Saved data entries
=== Begin Enclosure ===

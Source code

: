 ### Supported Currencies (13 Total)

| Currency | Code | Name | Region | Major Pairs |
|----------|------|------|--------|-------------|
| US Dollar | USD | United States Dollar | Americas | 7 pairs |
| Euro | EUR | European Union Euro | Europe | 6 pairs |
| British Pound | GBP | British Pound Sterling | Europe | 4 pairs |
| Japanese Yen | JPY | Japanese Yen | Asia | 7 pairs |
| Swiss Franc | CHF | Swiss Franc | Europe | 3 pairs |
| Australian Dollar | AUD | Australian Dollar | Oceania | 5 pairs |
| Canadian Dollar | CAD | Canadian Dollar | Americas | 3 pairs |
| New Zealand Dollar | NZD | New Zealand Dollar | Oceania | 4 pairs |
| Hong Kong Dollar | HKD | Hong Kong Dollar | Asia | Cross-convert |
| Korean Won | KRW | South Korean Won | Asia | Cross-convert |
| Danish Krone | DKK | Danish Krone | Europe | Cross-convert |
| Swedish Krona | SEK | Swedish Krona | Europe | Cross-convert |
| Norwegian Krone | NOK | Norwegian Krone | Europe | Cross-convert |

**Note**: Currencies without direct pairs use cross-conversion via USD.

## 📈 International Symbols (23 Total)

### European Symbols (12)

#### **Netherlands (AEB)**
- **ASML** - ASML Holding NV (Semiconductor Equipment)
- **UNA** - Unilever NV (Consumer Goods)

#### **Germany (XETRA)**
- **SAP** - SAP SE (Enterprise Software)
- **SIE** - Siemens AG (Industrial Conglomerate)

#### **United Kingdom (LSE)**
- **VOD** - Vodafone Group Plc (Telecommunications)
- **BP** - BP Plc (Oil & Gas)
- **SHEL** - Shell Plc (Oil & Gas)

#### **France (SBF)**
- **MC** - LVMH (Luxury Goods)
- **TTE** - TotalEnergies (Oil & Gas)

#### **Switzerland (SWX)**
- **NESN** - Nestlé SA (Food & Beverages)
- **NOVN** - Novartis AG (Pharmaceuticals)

=== End Enclosure ===

* Directions for this task *
Filter the entries down to the lines with the word "Asia" in them, and copy those lines.

* Solution *
| Japanese Yen | JPY | Japanese Yen | Asia | 7 pairs |
| Hong Kong Dollar | HKD | Hong Kong Dollar | Asia | Cross-convert |
| Korean Won | KRW | South Korean Won | Asia | Cross-convert |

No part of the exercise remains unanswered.